PL/pgSQL - SQL Procedural Language
PL/pgSQL is a loadable procedural language for the
Postgres database system.
This package was originally written by Jan Wieck.
Overview
The design goals of PL/pgSQL were to create a loadable procedural
language that
can be used to create functions and trigger procedures,
adds control structures to the SQL language,
can perform complex computations,
inherits all user defined types, functions and operators,
can be defined to be trusted by the server,
is easy to use.
The PL/pgSQL call handler parses the function's source text and
produces an internal binary instruction tree the first time the
function is called. The produced bytecode is identified
in the call handler by the object ID of the function. This ensures
that changing a function by a DROP/CREATE sequence will take effect
without establishing a new database connection.
For all expressions and SQL statements used in
the function, the PL/pgSQL bytecode interpreter creates a
prepared execution plan using the SPI manager's SPI_prepare() and
SPI_saveplan() functions. This is done the first time the individual
statement is processed in the PL/pgSQL function. Thus, a function with
conditional code that contains many statements for which execution
plans would be required, will only prepare and save those plans
that are really used during the lifetime of the database
connection.
Because PL/pgSQL saves execution plans in this way, queries that appear
directly in a PL/pgSQL function must refer to the same tables and fields
on every execution; that is, you cannot use a parameter as the name of
a table or field in a query. To get around
this restriction, you can construct dynamic queries using the PL/pgSQL
EXECUTE statement --- at the price of constructing a new query plan
on every execution.
Except for input/output conversion and calculation functions
for user defined types, anything that can be defined in C language
functions can also be done with PL/pgSQL. It is possible to
create complex conditional computation functions and later use
them to define operators or use them in functional indices.
Description
Structure of PL/pgSQL
The PL/pgSQL language is case insensitive. All keywords and
identifiers can be used in mixed upper- and lower-case.
PL/pgSQL is a block oriented language. A block is defined as
<<label>>
DECLARE
declarations
BEGIN
statements
END;
There can be any number of sub-blocks in the statement section
of a block. Sub-blocks can be used to hide variables from outside a
block of statements. The variables
declared in the declarations section preceding a block are
initialized to their default values every time the block is entered,
not only once per function call.
It is important not to confuse the use of BEGIN/END for
grouping statements in PL/pgSQL with the database commands for
transaction control. PL/pgSQL's BEGIN/END are only for grouping;
they do not start or end a transaction. Functions and trigger procedures
are always executed within a transaction established by an outer query
--- they cannot start or commit transactions, since
Postgres does not have nested transactions.
Comments
There are two types of comments in PL/pgSQL. A double dash --
starts a comment that extends to the end of the line. A /*
starts a block comment that extends to the next occurrence of */.
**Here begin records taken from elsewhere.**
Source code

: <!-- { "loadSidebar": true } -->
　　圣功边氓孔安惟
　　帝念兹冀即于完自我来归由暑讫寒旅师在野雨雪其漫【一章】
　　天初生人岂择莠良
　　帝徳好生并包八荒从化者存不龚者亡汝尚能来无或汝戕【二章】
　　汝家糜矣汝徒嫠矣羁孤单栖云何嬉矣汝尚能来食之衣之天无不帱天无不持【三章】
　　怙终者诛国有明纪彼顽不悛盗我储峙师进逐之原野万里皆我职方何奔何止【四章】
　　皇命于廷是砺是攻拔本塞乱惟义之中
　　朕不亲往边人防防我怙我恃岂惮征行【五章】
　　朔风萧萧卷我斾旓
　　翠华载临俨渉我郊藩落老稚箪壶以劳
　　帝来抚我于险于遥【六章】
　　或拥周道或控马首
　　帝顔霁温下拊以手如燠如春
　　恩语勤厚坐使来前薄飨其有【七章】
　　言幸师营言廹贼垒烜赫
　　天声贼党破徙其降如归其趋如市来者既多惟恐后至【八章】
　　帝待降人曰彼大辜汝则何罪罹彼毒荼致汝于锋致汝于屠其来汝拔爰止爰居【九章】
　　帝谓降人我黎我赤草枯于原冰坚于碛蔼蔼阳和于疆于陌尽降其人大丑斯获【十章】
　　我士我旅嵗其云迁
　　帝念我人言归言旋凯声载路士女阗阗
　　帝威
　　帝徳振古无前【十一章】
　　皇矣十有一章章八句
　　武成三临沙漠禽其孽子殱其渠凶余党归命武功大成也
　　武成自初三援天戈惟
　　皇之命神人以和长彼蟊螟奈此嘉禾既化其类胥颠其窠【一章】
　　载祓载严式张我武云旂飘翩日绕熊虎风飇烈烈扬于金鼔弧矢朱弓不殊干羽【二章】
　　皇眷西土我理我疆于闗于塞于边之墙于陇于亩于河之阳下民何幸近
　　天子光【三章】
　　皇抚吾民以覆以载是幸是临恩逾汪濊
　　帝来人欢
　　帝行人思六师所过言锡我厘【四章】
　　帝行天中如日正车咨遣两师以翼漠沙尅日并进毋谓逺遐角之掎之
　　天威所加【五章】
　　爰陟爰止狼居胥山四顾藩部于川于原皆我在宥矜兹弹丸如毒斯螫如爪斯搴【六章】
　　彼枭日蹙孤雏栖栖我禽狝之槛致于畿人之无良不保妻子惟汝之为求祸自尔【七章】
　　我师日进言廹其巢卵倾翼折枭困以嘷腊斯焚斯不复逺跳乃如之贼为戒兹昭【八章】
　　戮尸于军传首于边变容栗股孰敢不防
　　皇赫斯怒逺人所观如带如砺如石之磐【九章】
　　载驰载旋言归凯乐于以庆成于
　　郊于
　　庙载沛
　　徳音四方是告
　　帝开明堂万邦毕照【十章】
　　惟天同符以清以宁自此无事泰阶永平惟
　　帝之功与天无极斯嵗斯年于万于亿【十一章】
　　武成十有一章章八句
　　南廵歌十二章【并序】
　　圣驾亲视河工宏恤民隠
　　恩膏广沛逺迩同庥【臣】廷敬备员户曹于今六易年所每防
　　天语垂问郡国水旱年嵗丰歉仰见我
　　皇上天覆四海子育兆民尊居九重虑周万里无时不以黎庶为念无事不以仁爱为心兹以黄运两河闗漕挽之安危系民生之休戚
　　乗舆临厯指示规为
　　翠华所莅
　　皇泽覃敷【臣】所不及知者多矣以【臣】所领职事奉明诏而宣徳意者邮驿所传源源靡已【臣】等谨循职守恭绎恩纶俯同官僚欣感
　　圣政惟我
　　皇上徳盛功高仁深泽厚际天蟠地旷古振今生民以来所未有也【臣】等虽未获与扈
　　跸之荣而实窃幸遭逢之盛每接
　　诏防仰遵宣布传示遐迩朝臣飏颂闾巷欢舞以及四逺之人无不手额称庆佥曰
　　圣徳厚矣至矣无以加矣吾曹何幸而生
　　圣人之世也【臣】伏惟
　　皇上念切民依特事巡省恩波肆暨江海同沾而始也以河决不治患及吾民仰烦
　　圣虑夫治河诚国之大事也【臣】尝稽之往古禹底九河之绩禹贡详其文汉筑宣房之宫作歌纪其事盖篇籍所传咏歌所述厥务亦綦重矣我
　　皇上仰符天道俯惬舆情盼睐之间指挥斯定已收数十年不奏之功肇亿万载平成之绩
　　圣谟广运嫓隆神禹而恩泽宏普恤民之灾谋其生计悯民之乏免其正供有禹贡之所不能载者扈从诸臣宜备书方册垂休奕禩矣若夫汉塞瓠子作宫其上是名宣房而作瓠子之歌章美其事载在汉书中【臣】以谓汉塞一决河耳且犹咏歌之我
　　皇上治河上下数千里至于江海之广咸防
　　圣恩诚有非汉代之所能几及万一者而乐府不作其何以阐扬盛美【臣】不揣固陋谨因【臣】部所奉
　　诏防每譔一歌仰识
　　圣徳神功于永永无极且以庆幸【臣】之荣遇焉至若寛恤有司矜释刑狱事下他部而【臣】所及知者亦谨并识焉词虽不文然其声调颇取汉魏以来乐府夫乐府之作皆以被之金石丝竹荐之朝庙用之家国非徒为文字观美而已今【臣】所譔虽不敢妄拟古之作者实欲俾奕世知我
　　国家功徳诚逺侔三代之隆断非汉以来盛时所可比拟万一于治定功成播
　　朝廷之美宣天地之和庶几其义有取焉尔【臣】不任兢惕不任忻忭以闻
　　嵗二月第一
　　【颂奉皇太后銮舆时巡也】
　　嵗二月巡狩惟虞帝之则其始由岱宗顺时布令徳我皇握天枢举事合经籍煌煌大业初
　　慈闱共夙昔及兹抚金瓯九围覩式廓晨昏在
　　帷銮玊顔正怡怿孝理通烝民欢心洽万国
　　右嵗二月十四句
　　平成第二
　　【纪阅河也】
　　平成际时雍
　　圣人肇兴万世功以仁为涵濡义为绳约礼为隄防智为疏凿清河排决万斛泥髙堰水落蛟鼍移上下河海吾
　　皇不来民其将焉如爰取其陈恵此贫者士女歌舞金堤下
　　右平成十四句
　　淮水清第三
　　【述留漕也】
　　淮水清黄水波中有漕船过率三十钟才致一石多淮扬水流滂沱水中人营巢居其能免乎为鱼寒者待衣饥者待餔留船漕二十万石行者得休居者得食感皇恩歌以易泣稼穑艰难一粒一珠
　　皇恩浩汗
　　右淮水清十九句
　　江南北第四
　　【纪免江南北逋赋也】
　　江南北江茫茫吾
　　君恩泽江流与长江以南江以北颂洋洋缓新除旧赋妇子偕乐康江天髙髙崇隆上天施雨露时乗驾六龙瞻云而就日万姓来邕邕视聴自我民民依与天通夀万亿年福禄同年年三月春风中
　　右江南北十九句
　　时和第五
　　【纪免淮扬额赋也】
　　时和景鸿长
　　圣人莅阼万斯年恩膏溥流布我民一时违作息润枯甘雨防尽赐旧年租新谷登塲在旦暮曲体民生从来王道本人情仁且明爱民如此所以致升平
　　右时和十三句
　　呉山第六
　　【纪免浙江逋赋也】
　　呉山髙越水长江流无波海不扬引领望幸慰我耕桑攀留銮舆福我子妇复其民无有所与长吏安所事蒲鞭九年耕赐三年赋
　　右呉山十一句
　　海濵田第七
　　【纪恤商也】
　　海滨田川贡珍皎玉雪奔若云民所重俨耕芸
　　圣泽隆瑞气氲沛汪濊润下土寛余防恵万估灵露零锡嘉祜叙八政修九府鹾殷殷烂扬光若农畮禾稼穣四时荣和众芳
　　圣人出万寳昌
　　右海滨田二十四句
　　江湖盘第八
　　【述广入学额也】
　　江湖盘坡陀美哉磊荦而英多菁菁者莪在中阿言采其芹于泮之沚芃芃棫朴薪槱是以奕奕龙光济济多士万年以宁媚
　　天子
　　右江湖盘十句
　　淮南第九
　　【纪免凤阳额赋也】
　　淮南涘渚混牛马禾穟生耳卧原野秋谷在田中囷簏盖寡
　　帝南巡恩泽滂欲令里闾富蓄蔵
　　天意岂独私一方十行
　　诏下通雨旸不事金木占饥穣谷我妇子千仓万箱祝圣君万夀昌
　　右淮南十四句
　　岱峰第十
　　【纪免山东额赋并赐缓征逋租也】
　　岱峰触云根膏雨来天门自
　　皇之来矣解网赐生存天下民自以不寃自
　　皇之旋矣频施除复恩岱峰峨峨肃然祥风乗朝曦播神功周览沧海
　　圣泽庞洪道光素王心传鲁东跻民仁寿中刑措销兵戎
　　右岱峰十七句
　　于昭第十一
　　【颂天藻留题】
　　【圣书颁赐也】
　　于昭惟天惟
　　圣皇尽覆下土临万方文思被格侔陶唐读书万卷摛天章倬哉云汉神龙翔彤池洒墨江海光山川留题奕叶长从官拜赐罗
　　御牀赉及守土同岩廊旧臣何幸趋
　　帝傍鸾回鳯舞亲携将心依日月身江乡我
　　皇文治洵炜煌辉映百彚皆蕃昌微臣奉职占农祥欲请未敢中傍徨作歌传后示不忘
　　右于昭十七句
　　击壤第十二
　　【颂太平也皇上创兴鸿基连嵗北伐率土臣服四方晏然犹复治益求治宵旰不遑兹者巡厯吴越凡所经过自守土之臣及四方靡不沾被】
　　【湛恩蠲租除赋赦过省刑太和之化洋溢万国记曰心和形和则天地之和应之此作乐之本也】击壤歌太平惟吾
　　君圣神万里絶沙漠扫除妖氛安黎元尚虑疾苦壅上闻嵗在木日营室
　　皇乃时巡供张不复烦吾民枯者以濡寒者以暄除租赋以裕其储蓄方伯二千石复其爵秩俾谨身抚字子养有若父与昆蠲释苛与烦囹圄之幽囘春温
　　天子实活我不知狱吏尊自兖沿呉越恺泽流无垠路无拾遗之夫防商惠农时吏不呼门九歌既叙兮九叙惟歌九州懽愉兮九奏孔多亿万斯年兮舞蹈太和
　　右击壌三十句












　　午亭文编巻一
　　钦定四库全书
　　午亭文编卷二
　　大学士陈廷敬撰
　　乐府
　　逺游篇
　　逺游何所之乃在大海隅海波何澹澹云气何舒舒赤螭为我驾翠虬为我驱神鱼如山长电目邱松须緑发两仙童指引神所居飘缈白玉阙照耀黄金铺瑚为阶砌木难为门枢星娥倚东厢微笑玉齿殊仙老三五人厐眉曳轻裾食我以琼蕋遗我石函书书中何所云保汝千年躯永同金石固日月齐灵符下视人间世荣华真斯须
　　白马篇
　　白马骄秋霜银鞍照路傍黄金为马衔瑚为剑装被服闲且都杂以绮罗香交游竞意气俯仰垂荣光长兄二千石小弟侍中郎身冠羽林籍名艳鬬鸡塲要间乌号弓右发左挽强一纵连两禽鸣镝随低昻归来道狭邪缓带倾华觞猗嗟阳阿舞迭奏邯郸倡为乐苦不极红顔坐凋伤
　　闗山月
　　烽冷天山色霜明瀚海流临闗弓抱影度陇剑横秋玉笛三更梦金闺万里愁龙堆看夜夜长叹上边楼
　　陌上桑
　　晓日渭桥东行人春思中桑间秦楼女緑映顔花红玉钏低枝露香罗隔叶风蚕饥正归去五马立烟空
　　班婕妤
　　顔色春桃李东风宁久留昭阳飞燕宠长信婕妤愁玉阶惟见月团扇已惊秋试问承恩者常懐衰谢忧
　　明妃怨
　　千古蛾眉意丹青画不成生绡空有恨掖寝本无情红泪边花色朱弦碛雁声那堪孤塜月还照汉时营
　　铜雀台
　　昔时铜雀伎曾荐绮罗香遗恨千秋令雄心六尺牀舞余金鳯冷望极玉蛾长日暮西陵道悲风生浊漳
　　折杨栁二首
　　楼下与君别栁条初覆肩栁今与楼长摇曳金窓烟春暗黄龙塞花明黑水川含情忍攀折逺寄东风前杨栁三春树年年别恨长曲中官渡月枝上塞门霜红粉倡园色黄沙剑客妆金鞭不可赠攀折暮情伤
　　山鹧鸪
Block comments cannot be nested, but double dash comments can be
enclosed into a block comment and a double dash can hide
the block comment delimiters /* and */.
Declarations
All variables, rows and records used in a block or its
sub-blocks must be declared in the declarations section of a block,
except for the loop variable of a FOR-loop iterating over a range
of integer values. Parameters given to a PL/pgSQL function are
automatically declared with the usual identifiers $1, $2, etc.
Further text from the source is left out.